U.S. Securities and Exchange Commission (SEC) Chairman Gary Gensler, testifies before the Senate Banking, Housing and Urban Affairs Committee during an oversight hearing on Capitol Hill in Washington, September 15, 2022.
Evelyn Hockstein | Reuters
WASHINGTON — As investors focus on regional banking and earnings this week, the Securities and Exchange Commission quietly passed new rules requiring public companies to disclose more information. on share buybacks compared to the past.
SEC Chairman Gary Gensler said in a statement of updated disclosures, the new rules “will increase transparency and integrity” of the company’s share buybacks and allow investors to “assess better price than the issuer’s buyback programs”.
Gensler also noted the skyrocketing rate at which U.S. corporate acquisitions have increased in recent years, from a total value of $950 billion in 2021, to more than $1.25 trillion in last.
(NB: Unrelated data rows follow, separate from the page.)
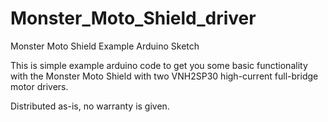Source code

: # Monster_Moto_Shield_driver
Monster Moto Shield Example Arduino Sketch

This is simple example arduino code to get you some basic functionality with the Monster Moto Shield with two VNH2SP30 high-current full-bridge motor drivers.

Distributed as-is, no warranty is given.
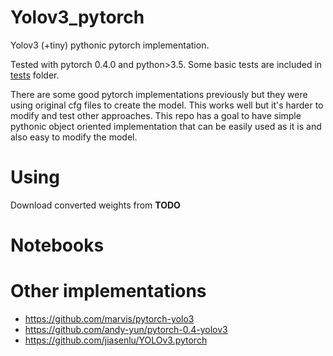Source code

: # Yolov3_pytorch

Yolov3 (+tiny) pythonic pytorch implementation.

Tested with pytorch 0.4.0 and python>3.5. Some basic tests are included in [tests](https://github.com/holli/yolov3_pytorch/tree/master/test) folder.

There are some good pytorch implementations previously but they were using original cfg files to create the model. This works well but it's harder to modify and test other approaches. This repo has a goal to have simple pythonic object oriented implementation that can be easily used as it is and also easy to modify the model.

# Using

Download converted weights from **TODO**

# Notebooks



# Other implementations

- https://github.com/marvis/pytorch-yolo3
- https://github.com/andy-yun/pytorch-0.4-yolov3
- https://github.com/jiasenlu/YOLOv3.pytorch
This year could be just as big. Google’s Mother Alphabet announced Last month, its board approved a $70 billion share buyback this year, matching the amount the company spent buying back its own stock in 2022. This week, Apple announced the plan to buy back more shares than Google: worth $90 billion this year, following the previous $90 billion in 2022.
The new information disclosure regulations will begin to apply when U.S. corporations report earnings for the fourth quarter of 2023, and to foreign issuers a little longer.
What information will public companies need to disclose?
- A daily log of share repurchases, disclosed at the end of each quarter as part of the 10-Q report and the annual 10-K report.
- Describe the rationale behind each acquisition and the goal of that acquisition. The issuer will also need to explain the criteria used to determine the number of shares to repurchase.
- Whether certain directors or officers of the company purchased or sold any of the shares mentioned within four days before or after the acquisition.
- More detailed information about a company’s stock purchase agreement with its directors and officers is known as a 10b5-1 plan. This includes the start and end dates, total stakes, and key terms of these plans.
Approved by a 3-2 committee vote on Wednesday, new rule marks the end of a years-long battle over how much information the public and shareholders have a right to know about the increasingly common practice of companies buying back their own shares.
They also reflect a larger national debate about share buybacks, which typically increase the value of a company’s stock by reducing the total number of shares on the market.
With compensation for top executives often linked to metrics of stock price performance, buybacks have emerged over the past decade as a relatively simple, quick means of raising prices. A company’s stock is, in many cases, much simpler than increasing revenue, expanding operations, or increasing profits.
The market has also seen an increase in Public company debt issuance practices to buy back their own shares, a practice that some economists is believed to pose a threat to the long-term health of the US economy.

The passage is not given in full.